# Data excerpts
- - - -
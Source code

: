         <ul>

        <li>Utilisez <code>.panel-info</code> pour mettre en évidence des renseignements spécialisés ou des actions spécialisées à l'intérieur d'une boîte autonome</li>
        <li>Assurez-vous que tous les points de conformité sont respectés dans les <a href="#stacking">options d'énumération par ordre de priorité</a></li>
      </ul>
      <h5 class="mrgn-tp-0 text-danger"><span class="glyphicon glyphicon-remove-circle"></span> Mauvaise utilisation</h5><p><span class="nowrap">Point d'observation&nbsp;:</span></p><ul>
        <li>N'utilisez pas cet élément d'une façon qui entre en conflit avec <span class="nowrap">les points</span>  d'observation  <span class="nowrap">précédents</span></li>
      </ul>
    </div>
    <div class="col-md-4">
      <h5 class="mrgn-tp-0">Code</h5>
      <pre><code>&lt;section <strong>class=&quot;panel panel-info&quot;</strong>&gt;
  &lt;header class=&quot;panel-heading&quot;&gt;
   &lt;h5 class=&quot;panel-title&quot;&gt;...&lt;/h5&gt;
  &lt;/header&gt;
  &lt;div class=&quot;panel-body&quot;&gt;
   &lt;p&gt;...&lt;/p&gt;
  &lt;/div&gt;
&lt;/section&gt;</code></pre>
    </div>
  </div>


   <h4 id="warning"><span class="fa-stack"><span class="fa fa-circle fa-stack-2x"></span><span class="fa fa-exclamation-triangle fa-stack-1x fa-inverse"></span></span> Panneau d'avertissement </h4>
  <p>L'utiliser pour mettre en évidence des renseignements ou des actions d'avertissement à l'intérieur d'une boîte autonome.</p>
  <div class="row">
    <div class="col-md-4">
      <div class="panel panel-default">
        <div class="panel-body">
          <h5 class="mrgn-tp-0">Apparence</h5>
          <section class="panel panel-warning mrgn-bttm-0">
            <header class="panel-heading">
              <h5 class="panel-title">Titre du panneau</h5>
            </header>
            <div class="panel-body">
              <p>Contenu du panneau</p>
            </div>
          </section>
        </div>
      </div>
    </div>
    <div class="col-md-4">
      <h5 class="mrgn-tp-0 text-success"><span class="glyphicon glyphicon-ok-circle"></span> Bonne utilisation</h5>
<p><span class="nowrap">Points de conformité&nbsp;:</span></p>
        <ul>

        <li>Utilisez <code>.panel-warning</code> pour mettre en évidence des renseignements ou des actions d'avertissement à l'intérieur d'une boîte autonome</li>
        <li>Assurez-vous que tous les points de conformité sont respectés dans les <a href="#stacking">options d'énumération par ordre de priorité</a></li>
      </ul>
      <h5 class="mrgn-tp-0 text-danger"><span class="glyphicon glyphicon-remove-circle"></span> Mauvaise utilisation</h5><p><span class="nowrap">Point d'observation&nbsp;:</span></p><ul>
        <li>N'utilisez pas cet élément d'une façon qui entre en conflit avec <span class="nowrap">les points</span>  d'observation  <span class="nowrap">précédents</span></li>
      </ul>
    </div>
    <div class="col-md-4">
- - - -
# TASK INSTRUCTIONS
Working from the entries above, find every line in which the word "boîte" occurs and copy it.

# EXERCISE OUTPUT
        <li>Utilisez <code>.panel-info</code> pour mettre en évidence des renseignements spécialisés ou des actions spécialisées à l'intérieur d'une boîte autonome</li>
  <p>L'utiliser pour mettre en évidence des renseignements ou des actions d'avertissement à l'intérieur d'une boîte autonome.</p>
        <li>Utilisez <code>.panel-warning</code> pour mettre en évidence des renseignements ou des actions d'avertissement à l'intérieur d'une boîte autonome</li>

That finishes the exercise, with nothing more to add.